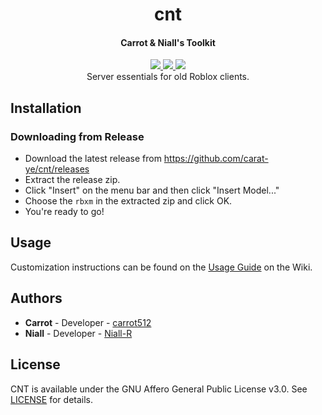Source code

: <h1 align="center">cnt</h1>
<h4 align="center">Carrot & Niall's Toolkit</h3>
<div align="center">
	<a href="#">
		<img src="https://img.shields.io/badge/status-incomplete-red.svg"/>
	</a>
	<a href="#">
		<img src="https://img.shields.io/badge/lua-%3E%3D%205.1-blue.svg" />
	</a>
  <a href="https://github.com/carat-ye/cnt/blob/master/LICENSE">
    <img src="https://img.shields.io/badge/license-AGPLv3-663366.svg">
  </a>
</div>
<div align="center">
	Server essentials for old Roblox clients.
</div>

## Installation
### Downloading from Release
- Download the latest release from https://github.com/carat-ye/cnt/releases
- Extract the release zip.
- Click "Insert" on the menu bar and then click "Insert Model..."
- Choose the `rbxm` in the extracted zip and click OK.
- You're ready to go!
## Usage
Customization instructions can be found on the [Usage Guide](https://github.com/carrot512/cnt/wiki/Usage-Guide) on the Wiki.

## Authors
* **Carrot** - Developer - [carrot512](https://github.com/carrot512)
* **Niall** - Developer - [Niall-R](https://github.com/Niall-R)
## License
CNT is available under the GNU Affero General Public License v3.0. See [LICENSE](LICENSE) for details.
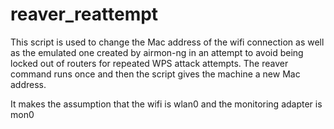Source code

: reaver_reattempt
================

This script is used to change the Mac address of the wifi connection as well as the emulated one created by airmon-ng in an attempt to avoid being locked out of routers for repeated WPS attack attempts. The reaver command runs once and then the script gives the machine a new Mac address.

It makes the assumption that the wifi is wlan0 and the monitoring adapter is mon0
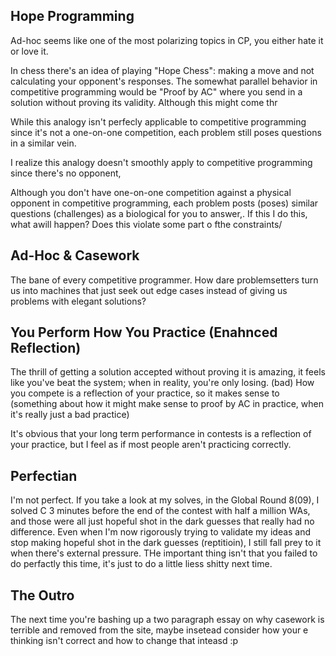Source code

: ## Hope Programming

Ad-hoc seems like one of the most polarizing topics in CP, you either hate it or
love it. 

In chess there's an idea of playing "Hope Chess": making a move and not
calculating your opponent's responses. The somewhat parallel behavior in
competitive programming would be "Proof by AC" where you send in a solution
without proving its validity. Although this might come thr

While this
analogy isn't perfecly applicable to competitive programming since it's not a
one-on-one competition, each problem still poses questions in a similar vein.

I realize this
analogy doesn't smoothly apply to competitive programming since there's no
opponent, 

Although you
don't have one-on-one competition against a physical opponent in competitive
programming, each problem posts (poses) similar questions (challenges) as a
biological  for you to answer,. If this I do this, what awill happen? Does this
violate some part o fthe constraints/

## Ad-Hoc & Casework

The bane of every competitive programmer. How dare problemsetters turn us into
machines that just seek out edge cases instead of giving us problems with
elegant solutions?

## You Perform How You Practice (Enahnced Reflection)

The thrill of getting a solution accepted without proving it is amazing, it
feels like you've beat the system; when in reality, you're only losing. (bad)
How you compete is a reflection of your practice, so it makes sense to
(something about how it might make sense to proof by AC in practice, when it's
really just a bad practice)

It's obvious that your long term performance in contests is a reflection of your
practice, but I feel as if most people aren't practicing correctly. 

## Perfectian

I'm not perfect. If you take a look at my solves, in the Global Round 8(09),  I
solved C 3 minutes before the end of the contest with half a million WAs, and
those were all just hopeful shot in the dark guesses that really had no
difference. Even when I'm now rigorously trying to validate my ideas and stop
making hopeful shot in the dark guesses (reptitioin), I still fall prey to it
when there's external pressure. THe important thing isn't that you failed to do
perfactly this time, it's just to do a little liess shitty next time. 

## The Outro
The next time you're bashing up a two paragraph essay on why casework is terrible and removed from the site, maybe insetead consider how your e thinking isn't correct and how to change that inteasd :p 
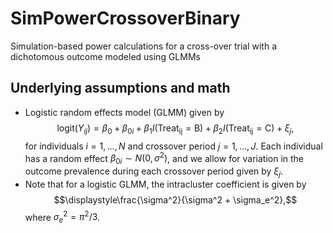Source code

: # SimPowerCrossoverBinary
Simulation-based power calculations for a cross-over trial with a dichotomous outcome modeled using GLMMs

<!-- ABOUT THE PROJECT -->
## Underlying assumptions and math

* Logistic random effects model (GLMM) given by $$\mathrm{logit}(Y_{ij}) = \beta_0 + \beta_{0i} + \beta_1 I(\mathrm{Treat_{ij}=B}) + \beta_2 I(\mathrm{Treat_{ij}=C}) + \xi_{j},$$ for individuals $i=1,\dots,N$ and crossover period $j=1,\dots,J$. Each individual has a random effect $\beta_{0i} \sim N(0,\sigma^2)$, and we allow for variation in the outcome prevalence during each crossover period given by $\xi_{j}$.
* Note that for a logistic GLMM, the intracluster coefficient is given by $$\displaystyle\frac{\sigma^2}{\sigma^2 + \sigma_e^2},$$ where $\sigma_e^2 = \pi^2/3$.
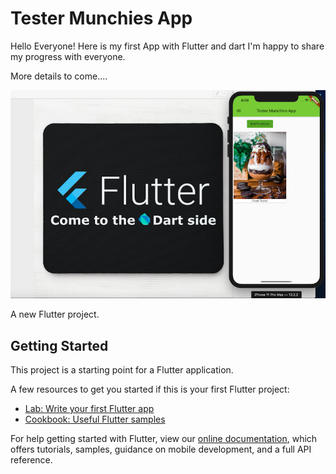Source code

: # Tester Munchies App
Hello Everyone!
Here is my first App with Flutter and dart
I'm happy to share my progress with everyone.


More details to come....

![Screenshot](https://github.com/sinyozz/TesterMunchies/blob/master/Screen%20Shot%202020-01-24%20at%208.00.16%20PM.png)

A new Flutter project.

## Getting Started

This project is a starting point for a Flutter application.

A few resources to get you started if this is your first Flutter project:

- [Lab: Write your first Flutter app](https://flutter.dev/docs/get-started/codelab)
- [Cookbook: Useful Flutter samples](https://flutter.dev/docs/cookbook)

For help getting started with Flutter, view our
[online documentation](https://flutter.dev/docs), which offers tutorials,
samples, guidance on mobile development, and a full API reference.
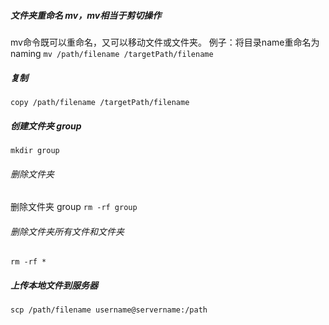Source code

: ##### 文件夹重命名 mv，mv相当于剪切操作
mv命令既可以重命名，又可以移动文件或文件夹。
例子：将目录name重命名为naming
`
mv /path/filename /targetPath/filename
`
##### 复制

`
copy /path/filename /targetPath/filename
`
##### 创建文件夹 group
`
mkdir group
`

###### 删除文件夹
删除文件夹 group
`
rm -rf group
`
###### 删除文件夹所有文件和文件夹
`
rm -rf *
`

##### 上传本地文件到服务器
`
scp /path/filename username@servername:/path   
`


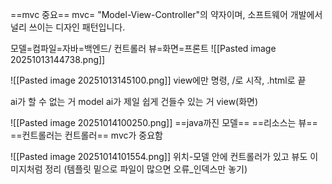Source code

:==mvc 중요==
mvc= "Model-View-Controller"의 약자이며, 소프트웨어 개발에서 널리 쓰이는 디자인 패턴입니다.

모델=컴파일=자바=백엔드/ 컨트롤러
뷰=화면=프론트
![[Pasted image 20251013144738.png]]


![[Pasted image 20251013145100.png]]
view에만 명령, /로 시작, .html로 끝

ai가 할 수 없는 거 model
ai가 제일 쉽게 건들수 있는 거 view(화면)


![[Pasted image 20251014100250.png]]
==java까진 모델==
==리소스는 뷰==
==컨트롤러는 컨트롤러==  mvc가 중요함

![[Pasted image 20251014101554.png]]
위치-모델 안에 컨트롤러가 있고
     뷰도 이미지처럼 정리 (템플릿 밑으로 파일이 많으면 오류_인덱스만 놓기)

○ ○ ○ ○

→ Activity:
Omitting all pictures, reproduce the records above in their entirety.

→ Exercise result:
Source code

: <h1 align="center">cnt</h1>
<h4 align="center">Carrot & Niall's Toolkit</h3>
<div align="center">
	<a href="#">
		<img src="https://img.shields.io/badge/status-incomplete-red.svg"/>
	</a>
	<a href="#">
		<img src="https://img.shields.io/badge/lua-%3E%3D%205.1-blue.svg" />
	</a>
  <a href="https://github.com/carat-ye/cnt/blob/master/LICENSE">
    <img src="https://img.shields.io/badge/license-AGPLv3-663366.svg">
  </a>
</div>
<div align="center">
	Server essentials for old Roblox clients.
</div>

## Installation
### Downloading from Release
- Download the latest release from https://github.com/carat-ye/cnt/releases
- Extract the release zip.
- Click "Insert" on the menu bar and then click "Insert Model..."
- Choose the `rbxm` in the extracted zip and click OK.
- You're ready to go!
## Usage
Customization instructions can be found on the [Usage Guide](https://github.com/carrot512/cnt/wiki/Usage-Guide) on the Wiki.

## Authors
* **Carrot** - Developer - [carrot512](https://github.com/carrot512)
* **Niall** - Developer - [Niall-R](https://github.com/Niall-R)
## License
CNT is available under the GNU Affero General Public License v3.0. See [LICENSE](LICENSE) for details.
Source code

: reaver_reattempt
================

This script is used to change the Mac address of the wifi connection as well as the emulated one created by airmon-ng in an attempt to avoid being locked out of routers for repeated WPS attack attempts. The reaver command runs once and then the script gives the machine a new Mac address.

It makes the assumption that the wifi is wlan0 and the monitoring adapter is mon0
Source code

: ## Hope Programming

Ad-hoc seems like one of the most polarizing topics in CP, you either hate it or
love it. 

In chess there's an idea of playing "Hope Chess": making a move and not
calculating your opponent's responses. The somewhat parallel behavior in
competitive programming would be "Proof by AC" where you send in a solution
without proving its validity. Although this might come thr

While this
analogy isn't perfecly applicable to competitive programming since it's not a
one-on-one competition, each problem still poses questions in a similar vein.

I realize this
analogy doesn't smoothly apply to competitive programming since there's no
opponent, 

Although you
don't have one-on-one competition against a physical opponent in competitive
programming, each problem posts (poses) similar questions (challenges) as a
biological  for you to answer,. If this I do this, what awill happen? Does this
violate some part o fthe constraints/

## Ad-Hoc & Casework

The bane of every competitive programmer. How dare problemsetters turn us into
machines that just seek out edge cases instead of giving us problems with
elegant solutions?

## You Perform How You Practice (Enahnced Reflection)

The thrill of getting a solution accepted without proving it is amazing, it
feels like you've beat the system; when in reality, you're only losing. (bad)
How you compete is a reflection of your practice, so it makes sense to
(something about how it might make sense to proof by AC in practice, when it's
really just a bad practice)

It's obvious that your long term performance in contests is a reflection of your
practice, but I feel as if most people aren't practicing correctly. 

## Perfectian

I'm not perfect. If you take a look at my solves, in the Global Round 8(09),  I
solved C 3 minutes before the end of the contest with half a million WAs, and
those were all just hopeful shot in the dark guesses that really had no
difference. Even when I'm now rigorously trying to validate my ideas and stop
making hopeful shot in the dark guesses (reptitioin), I still fall prey to it
when there's external pressure. THe important thing isn't that you failed to do
perfactly this time, it's just to do a little liess shitty next time. 

## The Outro
The next time you're bashing up a two paragraph essay on why casework is terrible and removed from the site, maybe insetead consider how your e thinking isn't correct and how to change that inteasd :p 
Source code

: # SimPowerCrossoverBinary
Simulation-based power calculations for a cross-over trial with a dichotomous outcome modeled using GLMMs

<!-- ABOUT THE PROJECT -->
## Underlying assumptions and math

* Logistic random effects model (GLMM) given by $$\mathrm{logit}(Y_{ij}) = \beta_0 + \beta_{0i} + \beta_1 I(\mathrm{Treat_{ij}=B}) + \beta_2 I(\mathrm{Treat_{ij}=C}) + \xi_{j},$$ for individuals $i=1,\dots,N$ and crossover period $j=1,\dots,J$. Each individual has a random effect $\beta_{0i} \sim N(0,\sigma^2)$, and we allow for variation in the outcome prevalence during each crossover period given by $\xi_{j}$.
* Note that for a logistic GLMM, the intracluster coefficient is given by $$\displaystyle\frac{\sigma^2}{\sigma^2 + \sigma_e^2},$$ where $\sigma_e^2 = \pi^2/3$.
Source code

: # Tester Munchies App
Hello Everyone!
Here is my first App with Flutter and dart
I'm happy to share my progress with everyone.


More details to come....

![Screenshot](https://github.com/sinyozz/TesterMunchies/blob/master/Screen%20Shot%202020-01-24%20at%208.00.16%20PM.png)

A new Flutter project.

## Getting Started

This project is a starting point for a Flutter application.

A few resources to get you started if this is your first Flutter project:

- [Lab: Write your first Flutter app](https://flutter.dev/docs/get-started/codelab)
- [Cookbook: Useful Flutter samples](https://flutter.dev/docs/cookbook)

For help getting started with Flutter, view our
[online documentation](https://flutter.dev/docs), which offers tutorials,
samples, guidance on mobile development, and a full API reference.
Source code

: ##### 文件夹重命名 mv，mv相当于剪切操作
mv命令既可以重命名，又可以移动文件或文件夹。
例子：将目录name重命名为naming
`
mv /path/filename /targetPath/filename
`
##### 复制

`
copy /path/filename /targetPath/filename
`
##### 创建文件夹 group
`
mkdir group
`

###### 删除文件夹
删除文件夹 group
`
rm -rf group
`
###### 删除文件夹所有文件和文件夹
`
rm -rf *
`

##### 上传本地文件到服务器
`
scp /path/filename username@servername:/path   
`


Source code

:==mvc 중요==
mvc= "Model-View-Controller"의 약자이며, 소프트웨어 개발에서 널리 쓰이는 디자인 패턴입니다.

모델=컴파일=자바=백엔드/ 컨트롤러
뷰=화면=프론트
![[Pasted image 20251013144738.png]]


![[Pasted image 20251013145100.png]]
view에만 명령, /로 시작, .html로 끝

ai가 할 수 없는 거 model
ai가 제일 쉽게 건들수 있는 거 view(화면)


![[Pasted image 20251014100250.png]]
==java까진 모델==
==리소스는 뷰==
==컨트롤러는 컨트롤러==  mvc가 중요함

![[Pasted image 20251014101554.png]]
위치-모델 안에 컨트롤러가 있고
     뷰도 이미지처럼 정리 (템플릿 밑으로 파일이 많으면 오류_인덱스만 놓기)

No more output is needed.